Compare a smoke stick to a Clean Room Fogger or an UltraPure LN2 fogger, both which produce a constant volume of fog with a consistent fog output and pure fog. Di Water foggers produce a consistent flow of visible water vapor, which enters the airflow to visualize the airflow patterns and turbulence, then begins to evaporate, returning back to the hydrogen, oxygen and nitrogen components that we breathe. No particulate contamination, no chemical contamination. Water based foggers produce a constant volume of fog at a constant rate, which provides consistent visualization of airflow patterns and turbulence. The Smoke Stick has to be waved around to see what kind of airflow pattern there is, while a Di Water fogger is simply placed in position and produces a flow of fog that can be directed 360 degrees to easily describe the airflow patterns and turbulence. In addition, tubes are now available to create "fog curtains", or a wall of fog, which smoke sticks can not produce.

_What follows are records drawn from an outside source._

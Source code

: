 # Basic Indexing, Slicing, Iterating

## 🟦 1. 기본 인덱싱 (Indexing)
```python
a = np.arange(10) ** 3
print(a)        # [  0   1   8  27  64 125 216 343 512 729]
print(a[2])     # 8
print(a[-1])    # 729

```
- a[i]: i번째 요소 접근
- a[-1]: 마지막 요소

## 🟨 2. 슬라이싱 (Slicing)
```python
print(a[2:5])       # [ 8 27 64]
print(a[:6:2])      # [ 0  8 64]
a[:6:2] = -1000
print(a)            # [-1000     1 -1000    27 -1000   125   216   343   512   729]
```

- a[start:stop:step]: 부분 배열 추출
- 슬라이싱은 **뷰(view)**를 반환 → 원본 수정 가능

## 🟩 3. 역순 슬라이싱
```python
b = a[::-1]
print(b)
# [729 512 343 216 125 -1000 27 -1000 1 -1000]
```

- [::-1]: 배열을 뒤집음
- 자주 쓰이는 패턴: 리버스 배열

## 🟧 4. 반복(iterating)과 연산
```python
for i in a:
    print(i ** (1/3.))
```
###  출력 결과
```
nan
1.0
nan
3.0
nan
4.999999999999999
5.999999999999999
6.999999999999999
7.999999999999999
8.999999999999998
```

How many smoke sticks are used per smoke cycle? How much labor is needed to clean up after smoke stick use. Do you need to Clean all the walls where the smoke stick was used. How did the chemical particulates and particles affect the process area? These are critical questions for a pharmaceutical manager. Did the contaminating particles and chemicals get into the drug process?
How much labor is used to cleanup after smoke stick use and if the cleanup did not get every chemical particle, then some smoke chemical material is added to the Pharma process or trapped in a filter somewhere, until it escapes into the Pharma process. That is a quality control issue for that company using smoke sticks.
The low labor cost of using smoke sticks is the reason facility managers may use smoke sticks, but are the chemical and particulate effects to the pharma process being analyzed? Non-contaminating fog does not emit particulates, requires less labor and does not contribute any unwanted chemicals to the Pharma process. A Di Water Fogger provides these advantages in fog volume, fog consistency and fog purity, which easily outweighs the low cost of smoke sticks, the high cost of labor for cleanup and the detrimental affects to quality control!
Smoke Sticks - quality side of the drug product: The smoke chemicals are not of the same chemistry as the drug product, thus smoke chemicals and particulates could migrate into the drug process. There is no guarantee the cleaning process removed all the unwanted particulates and chemicals, from for example, a glove box or isolation box. The chemicals and particulates eventually migrate to the air filter system, which is not 100% effective. If this is the case, the quality and purity of the drug process is affected. Drug quality is the basis of product credibility, which is a valuable asset in customer relations.
Smoke Sticks - labor side of the drug product: The smoke is generated by a chemical reaction, which causes the smoke to sputter into the environment. The smoke is inconsistent in volume, thus the smoke stick is unpredictable for airflow visualization. The chemicals migrate to equipment and walls, which then must be cleaned, and requires an added labor cost. The use of Smoke sticks generates an inefficient smoke, not a consistent fog.
A Di Water Fogger produces a water (H2O) droplet that evaporates back into hydrogen and oxygen, the air we breathe. No clean up is required, at all. No additional time delays and clean up labor is not required. The fog is consistent in volume and constant in output to describe the airflow patterns and turbulence. These are equipment, quality and application concerns to consider when the need for airflow visualization is considered.